For years, something wasn't quite right. I was dating guys, a lot of guys actually, having serious relationships with them, one night stands (sorry mum) and just about everything in between, but it never really fit. I envied my straight, female friends who could feel truly attracted to a guy. In a room at a party, they could genuinely pick a boy they liked the look of above all the others. For me, every man invoked the same reaction which led to many confusing moments; Am I in love with everyone I know or no-one at all? No matter how hard I tried I just couldn't seem to look at a man and think holy damn I wanna tap that. No surprises, it's because I didn't want to.
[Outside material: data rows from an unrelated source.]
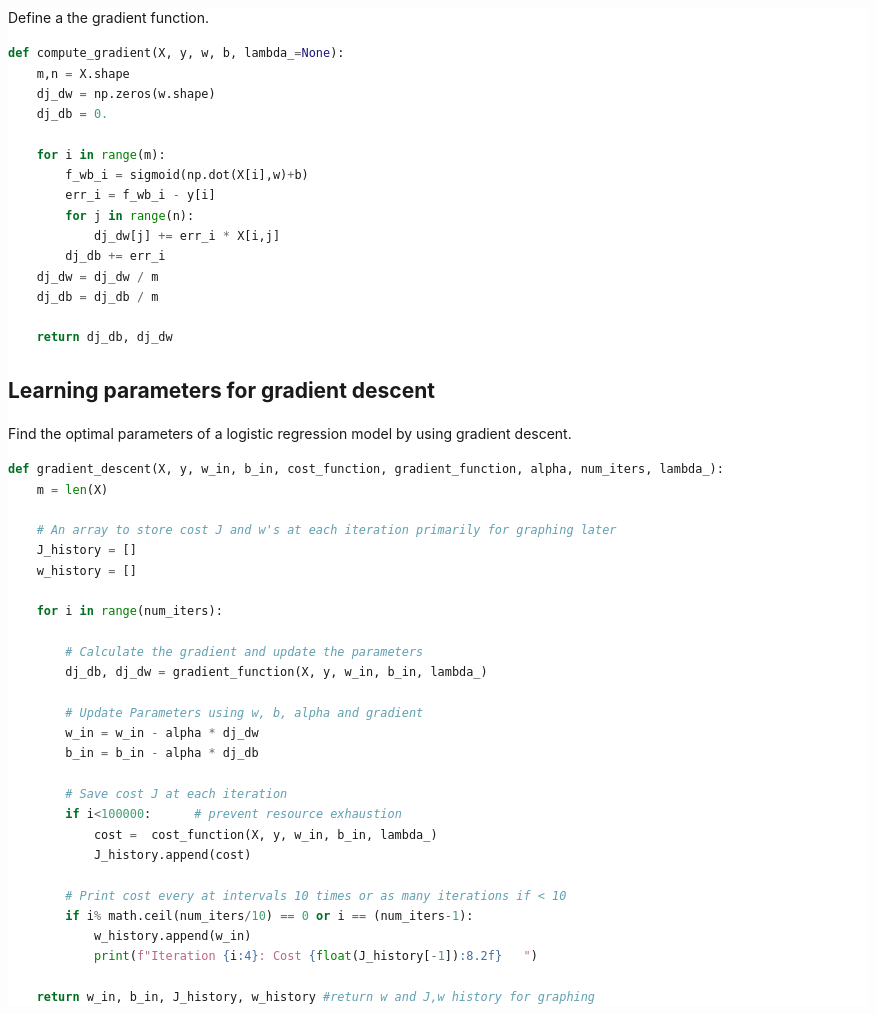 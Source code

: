 Define a the gradient function.
```python
def compute_gradient(X, y, w, b, lambda_=None):
	m,n = X.shape
	dj_dw = np.zeros(w.shape)
	dj_db = 0.

	for i in range(m):
        f_wb_i = sigmoid(np.dot(X[i],w)+b)
        err_i = f_wb_i - y[i]
        for j in range(n):
            dj_dw[j] += err_i * X[i,j]
        dj_db += err_i
    dj_dw = dj_dw / m
    dj_db = dj_db / m

	return dj_db, dj_dw
```

## Learning parameters for gradient descent
Find the optimal parameters of a logistic regression model by using gradient descent.
```python
def gradient_descent(X, y, w_in, b_in, cost_function, gradient_function, alpha, num_iters, lambda_): 
    m = len(X)
    
    # An array to store cost J and w's at each iteration primarily for graphing later
    J_history = []
    w_history = []
    
    for i in range(num_iters):

        # Calculate the gradient and update the parameters
        dj_db, dj_dw = gradient_function(X, y, w_in, b_in, lambda_)   

        # Update Parameters using w, b, alpha and gradient
        w_in = w_in - alpha * dj_dw               
        b_in = b_in - alpha * dj_db              
       
        # Save cost J at each iteration
        if i<100000:      # prevent resource exhaustion 
            cost =  cost_function(X, y, w_in, b_in, lambda_)
            J_history.append(cost)

        # Print cost every at intervals 10 times or as many iterations if < 10
        if i% math.ceil(num_iters/10) == 0 or i == (num_iters-1):
            w_history.append(w_in)
            print(f"Iteration {i:4}: Cost {float(J_history[-1]):8.2f}   ")
        
    return w_in, b_in, J_history, w_history #return w and J,w history for graphing
```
I think I was always subconsciously aware of being a lesbian. After all, my high school friends can recall many an occasion where I expressed my love for Lorelai Gilmore. This was always accompanied by the qualifying statement that I could never be a lesbian as I just didn't like boobs that much. Amidst the decades-long facade, I was ultimately terrified of being outed, most of all to myself. So two years ago when I finally realised that I wasn't attracted to men at all, in any way, nuh-uh, nope, I had hoped that my fear of being found a fraud would disappear. It hasn't. Manifesting in a slightly different way I now have one prevailing fear that I'm just not LGBTQ+ enough. I have developed LGBTQ+ related impostor syndrome and sometimes it gets me down.
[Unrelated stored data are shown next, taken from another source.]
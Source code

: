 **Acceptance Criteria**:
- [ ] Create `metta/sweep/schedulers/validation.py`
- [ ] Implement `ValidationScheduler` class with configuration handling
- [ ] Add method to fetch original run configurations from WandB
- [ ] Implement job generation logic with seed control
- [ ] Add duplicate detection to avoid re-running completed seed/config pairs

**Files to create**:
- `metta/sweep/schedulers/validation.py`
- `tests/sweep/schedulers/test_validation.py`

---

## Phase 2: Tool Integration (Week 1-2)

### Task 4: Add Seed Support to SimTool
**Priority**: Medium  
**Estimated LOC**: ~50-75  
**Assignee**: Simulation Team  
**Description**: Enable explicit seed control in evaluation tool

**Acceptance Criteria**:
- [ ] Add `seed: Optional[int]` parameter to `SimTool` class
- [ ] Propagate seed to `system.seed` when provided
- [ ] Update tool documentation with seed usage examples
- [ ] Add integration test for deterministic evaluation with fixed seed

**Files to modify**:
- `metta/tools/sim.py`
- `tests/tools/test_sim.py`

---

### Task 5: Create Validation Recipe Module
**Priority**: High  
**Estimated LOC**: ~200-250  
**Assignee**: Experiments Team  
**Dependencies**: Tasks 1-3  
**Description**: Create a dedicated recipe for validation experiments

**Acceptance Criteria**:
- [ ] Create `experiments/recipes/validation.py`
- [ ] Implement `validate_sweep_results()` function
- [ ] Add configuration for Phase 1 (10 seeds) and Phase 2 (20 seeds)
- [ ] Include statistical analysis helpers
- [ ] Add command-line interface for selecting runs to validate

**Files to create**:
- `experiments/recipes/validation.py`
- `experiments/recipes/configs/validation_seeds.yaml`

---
I'm acutely aware that I am fairly femme in many ways, perhaps being described as a tomboy on my most 'masculine' of days. While being butch isn't actually a lesbian requirement I did feel very confused in my first year or so of open lesbianism, not knowing which clothes I had bought for myself and which I'd bought to appease the male gaze. I'm still figuring that bit out. Dressing femme makes me feel really... not gay. When I walk down the street my biggest worry is that someone will think that my girlfriend is just my friend and that really hurts.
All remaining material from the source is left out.